Securities and Exchange Commission Historical Society

The Institution of Experience: Self-Regulatory Organizations in the Securities Industry, 1792-2010

Born Regulated

Market Makers and Odd Eighths

"Q. How important is The Nasdaq Stock Market compared to other equities markets?

A. Nasdaq initiated trading in February 1971, and has since experienced the greatest period of growth ever achieved by a stock market.

Over the last 7 years, Nasdaq's market share of dollar volume has virtually doubled. Daily transaction volume regularly tops 300 million shares...twice what is was in 1990. Nasdaq share volume over the first half of 1994 exceeded that of the New York Stock Exchange.
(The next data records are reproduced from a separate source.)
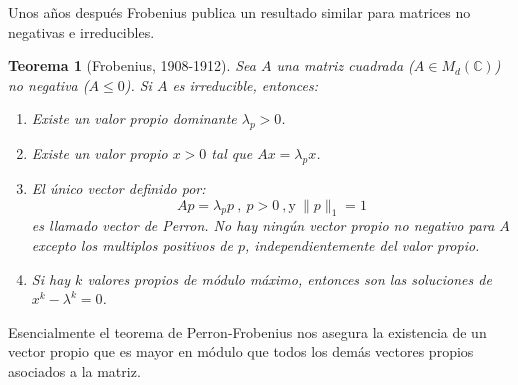 \documentclass[size=a4, parskip=half, titlepage=false, toc=flat, toc=bib, 12pt]{scrartcl}
\theoremstyle{theorem-style}
\newtheorem{nth}{Teorema}[section]
\theoremstyle{definition-style}
\theoremstyle{remark-style}
\theoremstyle{example-style}
\theoremstyle{definition-style}
\theoremstyle{remark-style}
\begin{document}
Unos años después Frobenius publica un resultado similar para matrices no negativas e irreducibles.

\begin{nth}[Frobenius, 1908-1912]
Sea $A $ una matriz cuadrada ($A \in M_d(\mathbb{C})$) no negativa ($A \leq 0$). Si $A$ es irreducible, entonces:
\begin{enumerate}
\item Existe un valor propio dominante $\lambda_p > 0$.
\item Existe un valor propio $x > 0$ tal que $Ax = \lambda_p x$.
\item El único vector definido por:
$$Ap = \lambda_p p  \ , \ p> 0 \ , \textrm{y} \ \|p\|_1 = 1 $$
es llamado vector de Perron. No hay ningún vector propio no negativo para $A$ excepto los multiplos positivos de $p$, independientemente del valor propio.
\item Si hay $k$ valores propios de módulo máximo, entonces son las soluciones de $x^k - \lambda^k = 0$.
\end{enumerate}
\end{nth}

Esencialmente el teorema de Perron-Frobenius nos asegura la existencia de un vector propio que es mayor en módulo que todos los demás vectores propios asociados a la matriz.
\end{document}

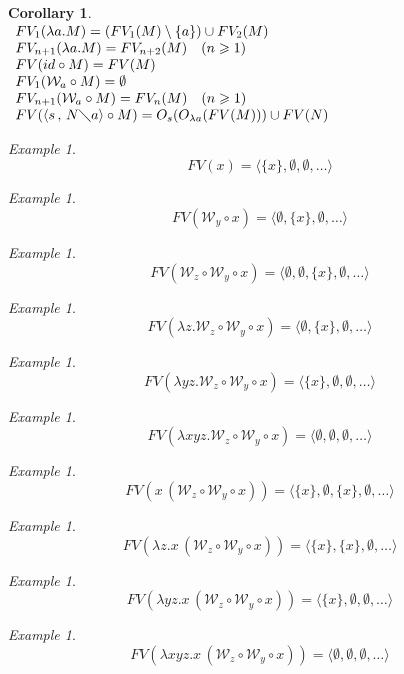 \documentclass[11pt]{amsart}
\theoremstyle{plain}
\newtheorem{corollary}[theorem]{Corollary}
\theoremstyle{definition}
\theoremstyle{remark}
\newtheorem{example}[theorem]{Example}
\numberwithin{equation}{section}
\newcommand{\ci}{\circ}
\newcommand{\mi}{\,,\,}
\newcommand{\is}{\diagdown}
\newcommand{\x}{a}
\renewcommand{\pi}{\mathcal{W}}
\begin{document}
\begin{corollary}$ $\\
 $
\begin{array}{l}
 FV_1(\lambda \x.M)=(FV_1(M)\setminus\{\x\})\cup FV_2(M)\\
 FV_{n+1}(\lambda \x.M)=FV_{n+2}(M)\quad (n\geqslant 1)\\
 FV(id\ci M)= FV(M)\\
 FV_1(\pi_{\x}\ci M)=\emptyset \\
 FV_{n+1}(\pi_{\x}\ci M)= FV_{n}(M)\quad (n\geqslant 1)\\
 FV(\langle s\mi N\is \x\rangle\ci M)= O_s(O_{\lambda
\x}(FV(M)))\cup FV(N)
\end{array}
$
\end{corollary}
\begin{example}
$$FV(x)=\langle\{x\},\emptyset,\emptyset,\ldots\rangle$$
\end{example}
\begin{example}
$$FV(\pi_y\ci x)=\langle\emptyset,\{x\},\emptyset,\ldots\rangle$$
\end{example}
\begin{example}
$$FV(\pi_z\ci\pi_y\ci x)=\langle\emptyset,\emptyset,\{x\},\emptyset,\ldots\rangle$$
\end{example}
\begin{example}
$$FV(\lambda z.\pi_z\ci\pi_y\ci x)=\langle\emptyset,\{x\},\emptyset,\ldots\rangle$$
\end{example}
\begin{example}
$$FV(\lambda y z.\pi_z\ci\pi_y\ci x)=\langle\{x\},\emptyset,\emptyset,\ldots\rangle$$
\end{example}
\begin{example}
$$FV(\lambda x y z.\pi_z\ci\pi_y\ci x)=\langle\emptyset,\emptyset,\emptyset,\ldots\rangle$$
\end{example}
\begin{example}
$$FV(x\,(\pi_z\ci\pi_y\ci x))=\langle\{x\},\emptyset,\{x\},\emptyset,\ldots\rangle$$
\end{example}
\begin{example}
$$FV(\lambda
z.x\,(\pi_z\ci \pi_y\ci
x))=\langle\{x\},\{x\},\emptyset,\ldots\rangle$$
\end{example}
\begin{example}
$$FV(\lambda y z.x\,(\pi_z\ci\pi_y\ci x))=\langle\{x\},\emptyset,\emptyset,\ldots\rangle$$
\end{example}
\begin{example}
$$FV(\lambda x y
z.x\,(\pi_z\ci\pi_y\ci
x))=\langle\emptyset,\emptyset,\emptyset,\ldots\rangle$$
\end{example}
\end{document}

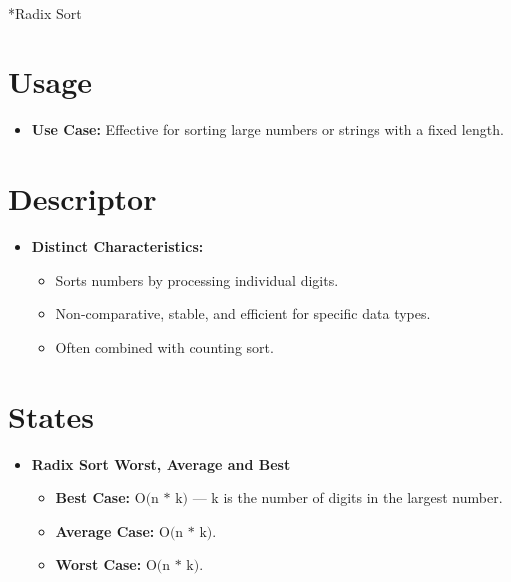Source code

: \documentclass[
  letterpaper,
  DIV=11,
  numbers=noendperiod]{scrreprt}
\makeatletter
\let\oldparagraph\paragraph
\renewcommand{\paragraph}{
    \@ifstar
      \xxxParagraphStar
      \xxxParagraphNoStar
  }
\newcommand{\xxxParagraphStar}[1]{\oldparagraph*{#1}\mbox{}}
\newcommand{\xxxParagraphNoStar}[1]{\oldparagraph{#1}\mbox{}}
\providecommand{\tightlist}{%
  \setlength{\itemsep}{0pt}\setlength{\parskip}{0pt}}
\makeatother
\begin{document}
\paragraph*{Radix Sort}\label{radix-sort}

\section{Usage}

\begin{itemize}
\tightlist
\item
  \textbf{Use Case:} Effective for sorting large numbers or strings with
  a fixed length.
\end{itemize}

\section{Descriptor}

\begin{itemize}
\item
  \textbf{Distinct Characteristics:}

  \begin{itemize}
  \tightlist
  \item
    Sorts numbers by processing individual digits.
  \item
    Non-comparative, stable, and efficient for specific data types.
  \item
    Often combined with counting sort.
  \end{itemize}
\end{itemize}

\section{States}

\begin{itemize}
\item
  \textbf{Radix Sort Worst, Average and Best}

  \begin{itemize}
  \tightlist
  \item
    \textbf{Best Case:} \(\text{O(n ⁡* k)}\) --- k is the number of
    digits in the largest number.
  \item
    \textbf{Average Case:} \(\text{O(n ⁡* k)}\).
  \item
    \textbf{Worst Case:} \(\text{O(n ⁡* k)}\).
  \end{itemize}
\end{itemize}
\end{document}
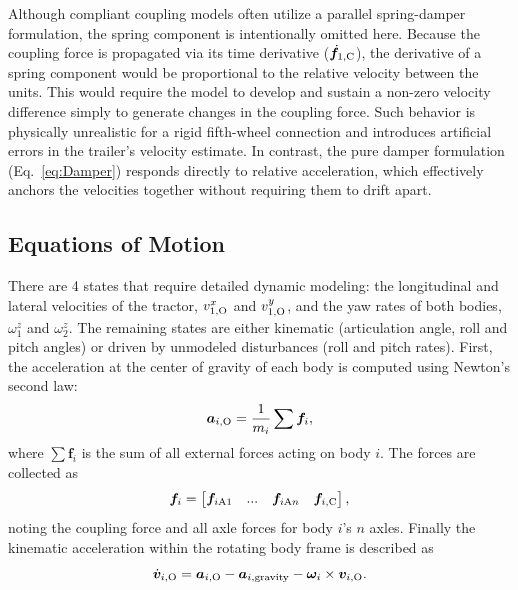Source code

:\documentclass[conference]{IEEEtran}
\begin{document}
Although compliant coupling models often utilize a parallel spring-damper formulation, the spring component is intentionally omitted here. Because the coupling force is propagated via its time derivative ($\dot{\bm{f}}_{1,\Cr}$), the derivative of a spring component would be proportional to the relative velocity between the units. This would require the model to develop and sustain a non-zero velocity difference simply to generate changes in the coupling force. Such behavior is physically unrealistic for a rigid fifth-wheel connection and introduces artificial errors in the trailer's velocity estimate. In contrast, the pure damper formulation (Eq.~\ref{eq:Damper}) responds directly to relative acceleration, which effectively anchors the velocities together without requiring them to drift apart.

\subsection{Equations of Motion} \label{sec:newtonEuler}
There are 4 states that require detailed dynamic modeling: the longitudinal and lateral velocities of the tractor, $v^x_{1,\CG}$ and $v^y_{1,\CG}$, and the yaw rates of both bodies, $\omega^z_1$ and $\omega^z_2$. The remaining states are either kinematic (articulation angle, roll and pitch angles) or driven by unmodeled disturbances (roll and pitch rates).
First, the acceleration at the center of gravity of each body is computed using Newton's second law:
\begin{equation}
    \bm a_{i,\CG} = \frac{1}{m_i}\sum \bm f_{i}, \label{eq:ForceAcc}
\end{equation}
where $\sum \bm f_{i}$ is the sum of all external forces acting on body $i$. The forces are collected as
\begin{equation}
    \bm f_{i} = \begin{bmatrix}
        \bm{f}_{i \A1} & ... & \bm{f}_{i \A n} & \bm{f}_{i,\Cr}
    \end{bmatrix},
\end{equation}
noting the coupling force and all axle forces for body $i$'s $n$ axles. Finally the kinematic acceleration within the rotating body frame is described as
\begin{equation}
    \dot{\bm v}_{i,\CG} = \bm a_{i,\CG} - \bm{a}_{i,\text{gravity}} - \bm\omega_i \times \bm v_{i,\CG}. \label{eq:Kinematicacceleration}
\end{equation}
\end{document}
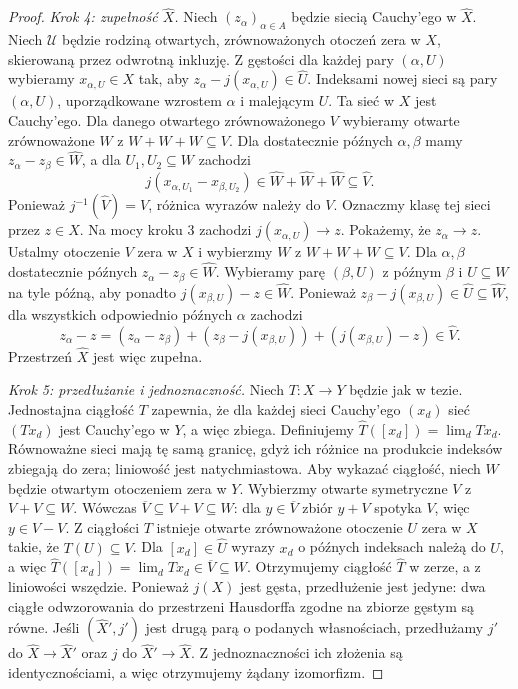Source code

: \documentclass[11pt,a4paper]{article}
\numberwithin{equation}{section}
\theoremstyle{plain}
\theoremstyle{definition}
\theoremstyle{remark}
\begin{document}
\begin{proof}
\emph{Krok 4: zupełność $\widehat X$.}
Niech $(z_\alpha)_{\alpha\in A}$ będzie siecią Cauchy'ego
w $\widehat X$. Niech $\mathcal U$ będzie rodziną otwartych,
zrównoważonych otoczeń zera w $X$, skierowaną przez odwrotną
inkluzję. Z gęstości dla każdej pary $(\alpha,U)$ wybieramy
$x_{\alpha,U}\in X$ tak, aby
$z_\alpha-j(x_{\alpha,U})\in\widehat U$.
Indeksami nowej sieci są pary $(\alpha,U)$, uporządkowane
wzrostem $\alpha$ i malejącym $U$.
Ta sieć w $X$ jest Cauchy'ego. Dla danego otwartego
zrównoważonego $V$ wybieramy otwarte zrównoważone $W$
z $W+W+W\subseteq V$. Dla dostatecznie późnych
$\alpha,\beta$ mamy $z_\alpha-z_\beta\in\widehat W$,
a dla $U_1,U_2\subseteq W$ zachodzi
\[
 j(x_{\alpha,U_1}-x_{\beta,U_2})
 \in\widehat W+\widehat W+\widehat W
 \subseteq\widehat V.
\]
Ponieważ $j^{-1}(\widehat V)=V$, różnica wyrazów należy do $V$.
Oznaczmy klasę tej sieci przez $z\in\widehat X$.
Na mocy kroku 3 zachodzi $j(x_{\alpha,U})\to z$.
Pokażemy, że $z_\alpha\to z$. Ustalmy otoczenie
$V$ zera w $X$ i wybierzmy $W$ z $W+W+W\subseteq V$.
Dla $\alpha,\beta$ dostatecznie późnych
$z_\alpha-z_\beta\in\widehat W$.
Wybieramy parę $(\beta,U)$ z późnym $\beta$ i $U\subseteq W$
na tyle późną, aby ponadto
$j(x_{\beta,U})-z\in\widehat W$. Ponieważ
$z_\beta-j(x_{\beta,U})\in\widehat U\subseteq\widehat W$,
dla wszystkich odpowiednio późnych $\alpha$ zachodzi
\[
 z_\alpha-z=(z_\alpha-z_\beta)
 +(z_\beta-j(x_{\beta,U}))+(j(x_{\beta,U})-z)
 \in\widehat V.
\]
Przestrzeń $\widehat X$ jest więc zupełna.

\emph{Krok 5: przedłużanie i jednoznaczność.}
Niech $T:X\to Y$ będzie jak w tezie. Jednostajna ciągłość
$T$ zapewnia, że dla każdej sieci Cauchy'ego $(x_d)$
sieć $(Tx_d)$ jest Cauchy'ego w $Y$, a więc zbiega.
Definiujemy
$\widehat T([x_d])=\lim_d Tx_d$.
Równoważne sieci mają tę samą granicę, gdyż ich różnice
na produkcie indeksów zbiegają do zera; liniowość jest
natychmiastowa. Aby wykazać ciągłość, niech $W$ będzie
otwartym otoczeniem zera w $Y$. Wybierzmy otwarte
symetryczne $V$ z $V+V\subseteq W$. Wówczas
$\overline V\subseteq V+V\subseteq W$: dla $y\in\overline V$
zbiór $y+V$ spotyka $V$, więc $y\in V-V$.
Z ciągłości $T$ istnieje otwarte zrównoważone otoczenie
$U$ zera w $X$ takie, że $T(U)\subseteq V$.
Dla $[x_d]\in\widehat U$ wyrazy $x_d$ o późnych indeksach
należą do $U$, a więc
$\widehat T([x_d])=\lim_d Tx_d\in\overline V\subseteq W$.
Otrzymujemy ciągłość $\widehat T$ w zerze, a z liniowości
wszędzie. Ponieważ $j(X)$ jest gęsta, przedłużenie jest
jedyne: dwa ciągłe odwzorowania do przestrzeni Hausdorffa
zgodne na zbiorze gęstym są równe. Jeśli
$(\widehat X',j')$ jest drugą parą o podanych własnościach,
przedłużamy $j'$ do $\widehat X\to\widehat X'$ oraz $j$
do $\widehat X'\to\widehat X$. Z jednoznaczności ich
złożenia są identycznościami, a więc otrzymujemy żądany
izomorfizm.
\end{proof}
\end{document}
The Nasdaq Stock Market is a market that works well for both listed companies and investors alike."

- From "Knowing Nasdaq," enclosed in November 16, 1994 letter from Donald Johnson, Nasdaq Market Services to Martin Winter, Corporate Renaissance Group, Inc.

The creation of Nasdaq gave the NASD a dual status, both as a member regulator and as a market regulator. This dual status transformed the NASD more fundamentally than most contemporary observers understood.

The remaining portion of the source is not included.